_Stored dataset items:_
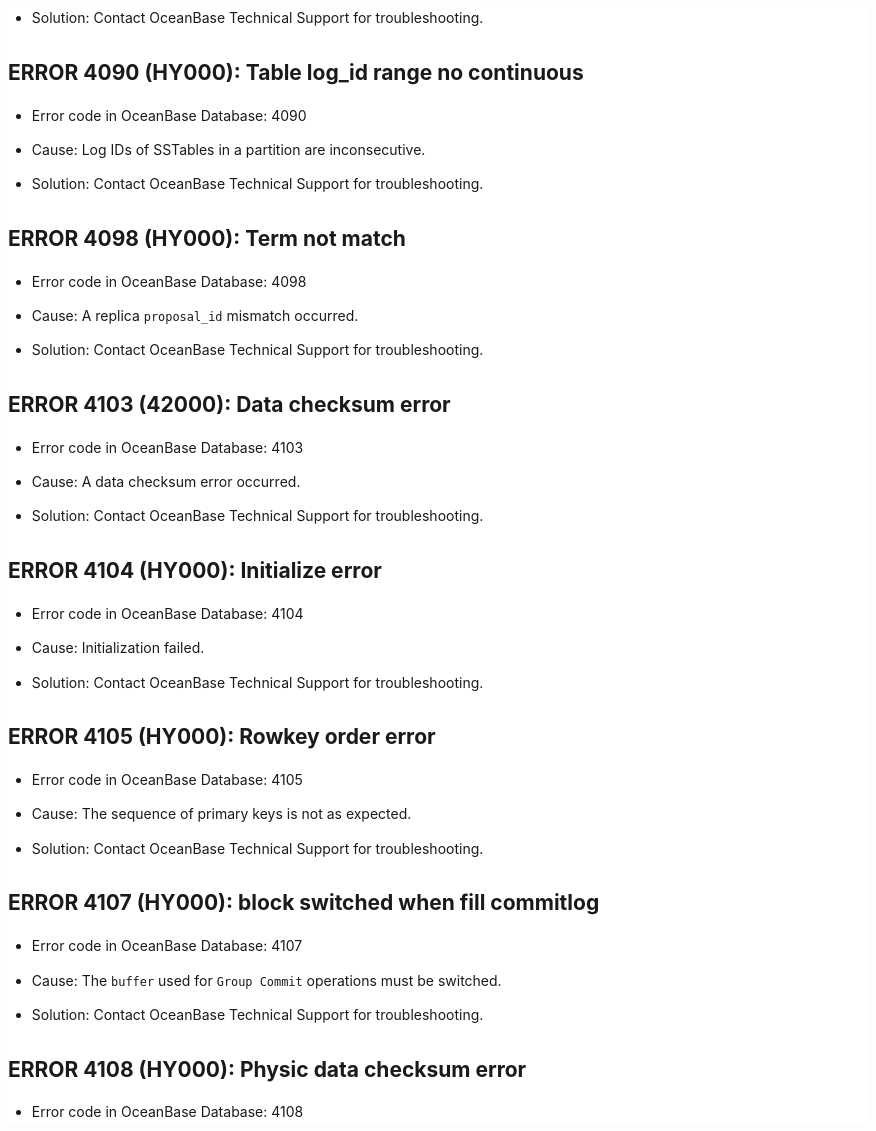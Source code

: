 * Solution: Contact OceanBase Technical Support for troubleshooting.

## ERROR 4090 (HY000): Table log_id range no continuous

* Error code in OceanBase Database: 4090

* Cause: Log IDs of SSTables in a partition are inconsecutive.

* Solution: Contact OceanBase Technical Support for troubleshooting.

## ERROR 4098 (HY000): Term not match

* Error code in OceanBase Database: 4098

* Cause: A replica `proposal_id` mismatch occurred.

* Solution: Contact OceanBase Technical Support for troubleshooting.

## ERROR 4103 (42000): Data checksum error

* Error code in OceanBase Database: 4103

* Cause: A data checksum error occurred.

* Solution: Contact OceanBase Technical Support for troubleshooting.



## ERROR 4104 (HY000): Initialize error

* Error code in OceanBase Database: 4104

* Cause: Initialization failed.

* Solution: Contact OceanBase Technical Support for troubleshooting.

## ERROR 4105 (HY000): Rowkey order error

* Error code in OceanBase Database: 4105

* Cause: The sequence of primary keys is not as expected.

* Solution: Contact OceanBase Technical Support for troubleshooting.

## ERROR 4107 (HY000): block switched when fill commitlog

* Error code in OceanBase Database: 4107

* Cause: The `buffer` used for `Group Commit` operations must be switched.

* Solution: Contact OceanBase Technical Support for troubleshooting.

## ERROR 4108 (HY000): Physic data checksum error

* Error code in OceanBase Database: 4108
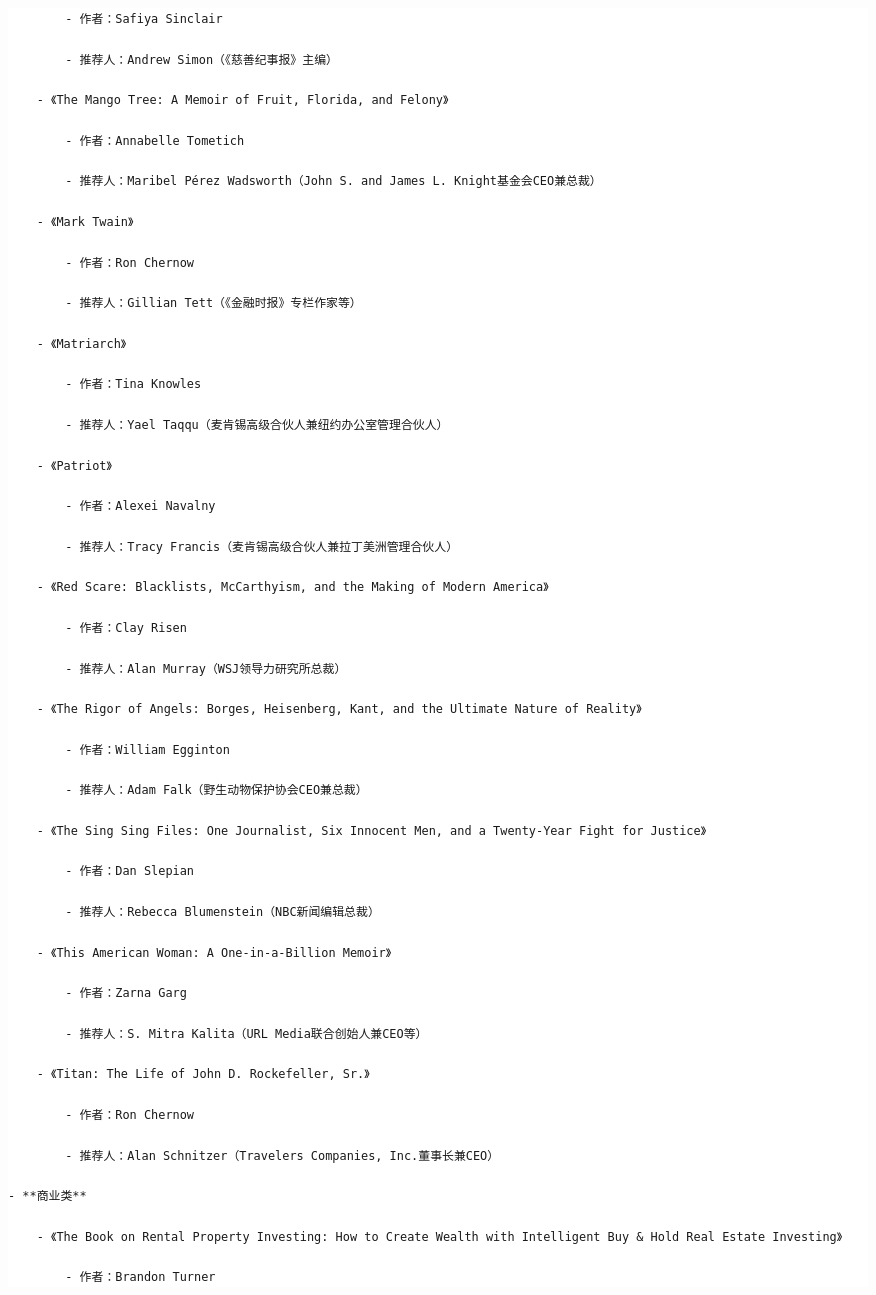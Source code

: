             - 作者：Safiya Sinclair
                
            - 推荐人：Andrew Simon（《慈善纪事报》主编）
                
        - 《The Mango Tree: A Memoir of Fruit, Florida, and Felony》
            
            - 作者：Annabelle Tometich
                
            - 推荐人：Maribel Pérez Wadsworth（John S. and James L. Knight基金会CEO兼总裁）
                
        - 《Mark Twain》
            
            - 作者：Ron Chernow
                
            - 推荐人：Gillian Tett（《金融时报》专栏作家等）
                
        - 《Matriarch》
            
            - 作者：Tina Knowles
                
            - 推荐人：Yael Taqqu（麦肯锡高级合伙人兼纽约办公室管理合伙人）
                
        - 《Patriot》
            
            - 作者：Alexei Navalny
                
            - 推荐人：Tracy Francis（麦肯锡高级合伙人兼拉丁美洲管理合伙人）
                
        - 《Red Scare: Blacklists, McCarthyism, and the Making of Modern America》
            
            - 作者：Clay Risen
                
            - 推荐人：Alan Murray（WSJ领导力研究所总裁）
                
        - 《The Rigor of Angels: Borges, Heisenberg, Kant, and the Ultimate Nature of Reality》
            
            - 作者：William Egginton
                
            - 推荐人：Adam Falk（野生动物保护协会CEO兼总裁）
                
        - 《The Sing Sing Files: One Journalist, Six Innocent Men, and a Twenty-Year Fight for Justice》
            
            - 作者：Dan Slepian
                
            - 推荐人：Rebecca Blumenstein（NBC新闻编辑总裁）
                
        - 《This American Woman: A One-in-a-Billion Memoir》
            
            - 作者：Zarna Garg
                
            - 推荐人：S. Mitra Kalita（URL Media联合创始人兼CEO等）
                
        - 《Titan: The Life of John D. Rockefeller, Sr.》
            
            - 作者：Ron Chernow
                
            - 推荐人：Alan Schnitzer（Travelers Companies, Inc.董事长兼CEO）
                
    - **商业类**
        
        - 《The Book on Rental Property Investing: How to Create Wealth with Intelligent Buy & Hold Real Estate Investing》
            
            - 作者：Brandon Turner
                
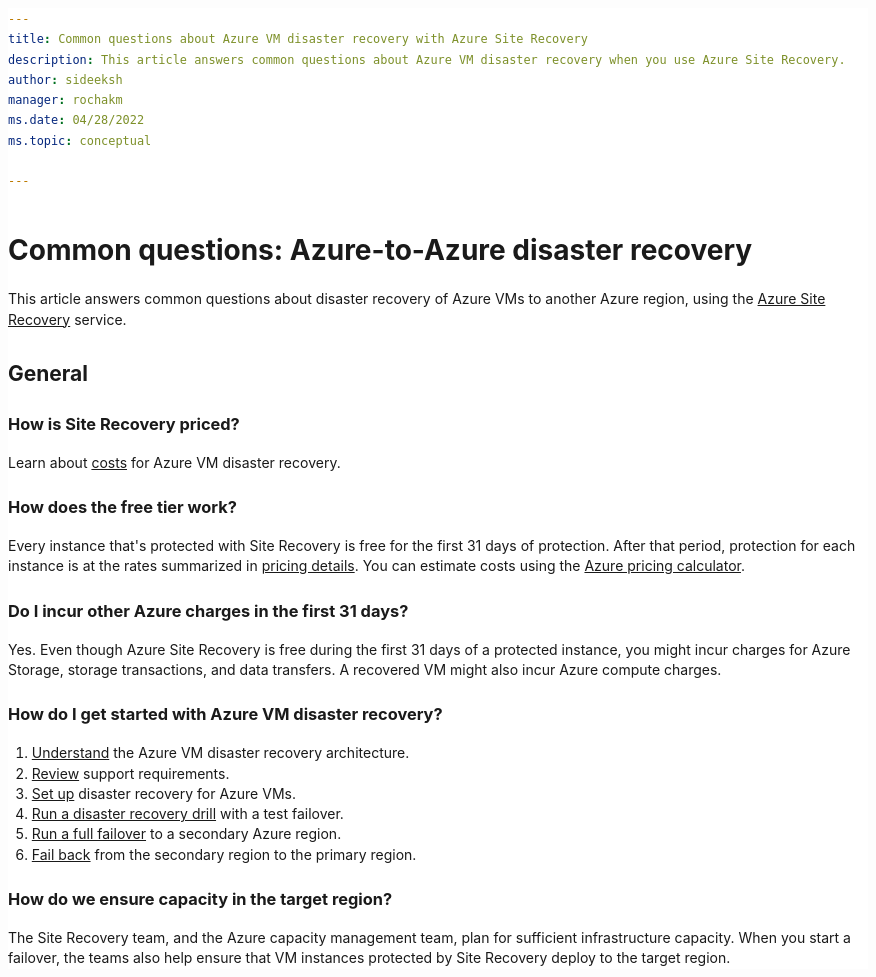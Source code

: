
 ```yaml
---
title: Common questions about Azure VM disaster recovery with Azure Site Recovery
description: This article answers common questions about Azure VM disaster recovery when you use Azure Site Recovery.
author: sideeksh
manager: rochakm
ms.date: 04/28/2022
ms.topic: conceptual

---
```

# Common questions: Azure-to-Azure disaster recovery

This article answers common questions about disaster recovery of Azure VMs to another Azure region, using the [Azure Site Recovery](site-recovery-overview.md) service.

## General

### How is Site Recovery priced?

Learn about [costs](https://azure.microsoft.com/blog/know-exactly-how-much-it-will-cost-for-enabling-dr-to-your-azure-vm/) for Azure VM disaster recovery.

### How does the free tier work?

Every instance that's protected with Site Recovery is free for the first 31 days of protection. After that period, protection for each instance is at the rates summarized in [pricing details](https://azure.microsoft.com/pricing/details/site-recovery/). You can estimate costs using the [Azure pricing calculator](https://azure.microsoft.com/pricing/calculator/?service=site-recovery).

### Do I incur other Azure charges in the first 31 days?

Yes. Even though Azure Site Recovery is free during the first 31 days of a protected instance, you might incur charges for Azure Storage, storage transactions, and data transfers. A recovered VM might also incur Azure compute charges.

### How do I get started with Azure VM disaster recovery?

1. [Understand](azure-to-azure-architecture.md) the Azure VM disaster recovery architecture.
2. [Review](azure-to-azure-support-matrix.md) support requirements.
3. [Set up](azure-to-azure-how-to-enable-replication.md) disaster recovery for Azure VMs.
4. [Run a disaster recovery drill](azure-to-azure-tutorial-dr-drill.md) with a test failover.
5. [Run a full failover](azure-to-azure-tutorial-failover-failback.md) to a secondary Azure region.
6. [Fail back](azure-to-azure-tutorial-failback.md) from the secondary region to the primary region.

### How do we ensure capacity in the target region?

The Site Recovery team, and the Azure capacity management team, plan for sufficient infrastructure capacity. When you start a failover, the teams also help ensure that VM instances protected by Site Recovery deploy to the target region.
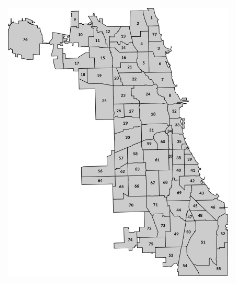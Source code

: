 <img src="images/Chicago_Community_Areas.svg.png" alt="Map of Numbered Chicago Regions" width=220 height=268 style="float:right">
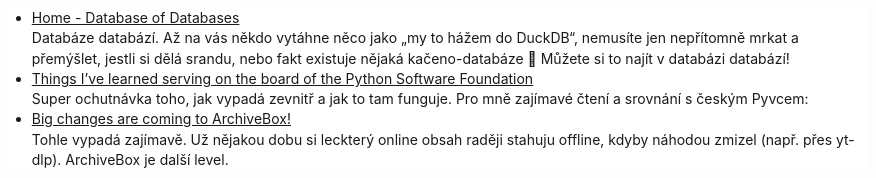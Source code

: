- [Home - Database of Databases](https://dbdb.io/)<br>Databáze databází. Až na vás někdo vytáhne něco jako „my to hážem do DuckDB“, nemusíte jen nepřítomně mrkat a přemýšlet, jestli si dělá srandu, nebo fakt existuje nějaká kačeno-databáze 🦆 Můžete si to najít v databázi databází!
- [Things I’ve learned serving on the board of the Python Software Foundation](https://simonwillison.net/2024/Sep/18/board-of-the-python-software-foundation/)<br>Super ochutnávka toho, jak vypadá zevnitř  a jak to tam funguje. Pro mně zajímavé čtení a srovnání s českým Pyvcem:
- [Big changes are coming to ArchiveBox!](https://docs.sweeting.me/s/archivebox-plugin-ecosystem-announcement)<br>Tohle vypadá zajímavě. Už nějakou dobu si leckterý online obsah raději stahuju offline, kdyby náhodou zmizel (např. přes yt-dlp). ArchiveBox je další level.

_BRIEF:_ In the copy, each entry above must match exactly, and no picture may be carried over.

_FINISHED TASK:_
Source code

: * Solution: Contact OceanBase Technical Support for troubleshooting.

## ERROR 4090 (HY000): Table log_id range no continuous

* Error code in OceanBase Database: 4090

* Cause: Log IDs of SSTables in a partition are inconsecutive.

* Solution: Contact OceanBase Technical Support for troubleshooting.

## ERROR 4098 (HY000): Term not match

* Error code in OceanBase Database: 4098

* Cause: A replica `proposal_id` mismatch occurred.

* Solution: Contact OceanBase Technical Support for troubleshooting.

## ERROR 4103 (42000): Data checksum error

* Error code in OceanBase Database: 4103

* Cause: A data checksum error occurred.

* Solution: Contact OceanBase Technical Support for troubleshooting.



## ERROR 4104 (HY000): Initialize error

* Error code in OceanBase Database: 4104

* Cause: Initialization failed.

* Solution: Contact OceanBase Technical Support for troubleshooting.

## ERROR 4105 (HY000): Rowkey order error

* Error code in OceanBase Database: 4105

* Cause: The sequence of primary keys is not as expected.

* Solution: Contact OceanBase Technical Support for troubleshooting.

## ERROR 4107 (HY000): block switched when fill commitlog

* Error code in OceanBase Database: 4107

* Cause: The `buffer` used for `Group Commit` operations must be switched.

* Solution: Contact OceanBase Technical Support for troubleshooting.

## ERROR 4108 (HY000): Physic data checksum error

* Error code in OceanBase Database: 4108
Source code

:             - 作者：Safiya Sinclair
                
            - 推荐人：Andrew Simon（《慈善纪事报》主编）
                
        - 《The Mango Tree: A Memoir of Fruit, Florida, and Felony》
            
            - 作者：Annabelle Tometich
                
            - 推荐人：Maribel Pérez Wadsworth（John S. and James L. Knight基金会CEO兼总裁）
                
        - 《Mark Twain》
            
            - 作者：Ron Chernow
                
            - 推荐人：Gillian Tett（《金融时报》专栏作家等）
                
        - 《Matriarch》
            
            - 作者：Tina Knowles
                
            - 推荐人：Yael Taqqu（麦肯锡高级合伙人兼纽约办公室管理合伙人）
                
        - 《Patriot》
            
            - 作者：Alexei Navalny
                
            - 推荐人：Tracy Francis（麦肯锡高级合伙人兼拉丁美洲管理合伙人）
                
        - 《Red Scare: Blacklists, McCarthyism, and the Making of Modern America》
            
            - 作者：Clay Risen
                
            - 推荐人：Alan Murray（WSJ领导力研究所总裁）
                
        - 《The Rigor of Angels: Borges, Heisenberg, Kant, and the Ultimate Nature of Reality》
            
            - 作者：William Egginton
                
            - 推荐人：Adam Falk（野生动物保护协会CEO兼总裁）
                
        - 《The Sing Sing Files: One Journalist, Six Innocent Men, and a Twenty-Year Fight for Justice》
            
            - 作者：Dan Slepian
                
            - 推荐人：Rebecca Blumenstein（NBC新闻编辑总裁）
                
        - 《This American Woman: A One-in-a-Billion Memoir》
            
            - 作者：Zarna Garg
                
            - 推荐人：S. Mitra Kalita（URL Media联合创始人兼CEO等）
                
        - 《Titan: The Life of John D. Rockefeller, Sr.》
            
            - 作者：Ron Chernow
                
            - 推荐人：Alan Schnitzer（Travelers Companies, Inc.董事长兼CEO）
                
    - **商业类**
        
        - 《The Book on Rental Property Investing: How to Create Wealth with Intelligent Buy & Hold Real Estate Investing》
            
            - 作者：Brandon Turner
                
Source code

:
 ```yaml
---
title: Common questions about Azure VM disaster recovery with Azure Site Recovery
description: This article answers common questions about Azure VM disaster recovery when you use Azure Site Recovery.
author: sideeksh
manager: rochakm
ms.date: 04/28/2022
ms.topic: conceptual

---
```

# Common questions: Azure-to-Azure disaster recovery

This article answers common questions about disaster recovery of Azure VMs to another Azure region, using the [Azure Site Recovery](site-recovery-overview.md) service.

## General

### How is Site Recovery priced?

Learn about [costs](https://azure.microsoft.com/blog/know-exactly-how-much-it-will-cost-for-enabling-dr-to-your-azure-vm/) for Azure VM disaster recovery.

### How does the free tier work?

Every instance that's protected with Site Recovery is free for the first 31 days of protection. After that period, protection for each instance is at the rates summarized in [pricing details](https://azure.microsoft.com/pricing/details/site-recovery/). You can estimate costs using the [Azure pricing calculator](https://azure.microsoft.com/pricing/calculator/?service=site-recovery).

### Do I incur other Azure charges in the first 31 days?

Yes. Even though Azure Site Recovery is free during the first 31 days of a protected instance, you might incur charges for Azure Storage, storage transactions, and data transfers. A recovered VM might also incur Azure compute charges.

### How do I get started with Azure VM disaster recovery?

1. [Understand](azure-to-azure-architecture.md) the Azure VM disaster recovery architecture.
2. [Review](azure-to-azure-support-matrix.md) support requirements.
3. [Set up](azure-to-azure-how-to-enable-replication.md) disaster recovery for Azure VMs.
4. [Run a disaster recovery drill](azure-to-azure-tutorial-dr-drill.md) with a test failover.
5. [Run a full failover](azure-to-azure-tutorial-failover-failback.md) to a secondary Azure region.
6. [Fail back](azure-to-azure-tutorial-failback.md) from the secondary region to the primary region.

### How do we ensure capacity in the target region?

The Site Recovery team, and the Azure capacity management team, plan for sufficient infrastructure capacity. When you start a failover, the teams also help ensure that VM instances protected by Site Recovery deploy to the target region.
Source code

: <img src="images/Chicago_Community_Areas.svg.png" alt="Map of Numbered Chicago Regions" width=220 height=268 style="float:right">
Source code

:- [Home - Database of Databases](https://dbdb.io/)<br>Databáze databází. Až na vás někdo vytáhne něco jako „my to hážem do DuckDB“, nemusíte jen nepřítomně mrkat a přemýšlet, jestli si dělá srandu, nebo fakt existuje nějaká kačeno-databáze 🦆 Můžete si to najít v databázi databází!
- [Things I’ve learned serving on the board of the Python Software Foundation](https://simonwillison.net/2024/Sep/18/board-of-the-python-software-foundation/)<br>Super ochutnávka toho, jak vypadá zevnitř  a jak to tam funguje. Pro mně zajímavé čtení a srovnání s českým Pyvcem:
- [Big changes are coming to ArchiveBox!](https://docs.sweeting.me/s/archivebox-plugin-ecosystem-announcement)<br>Tohle vypadá zajímavě. Už nějakou dobu si leckterý online obsah raději stahuju offline, kdyby náhodou zmizel (např. přes yt-dlp). ArchiveBox je další level.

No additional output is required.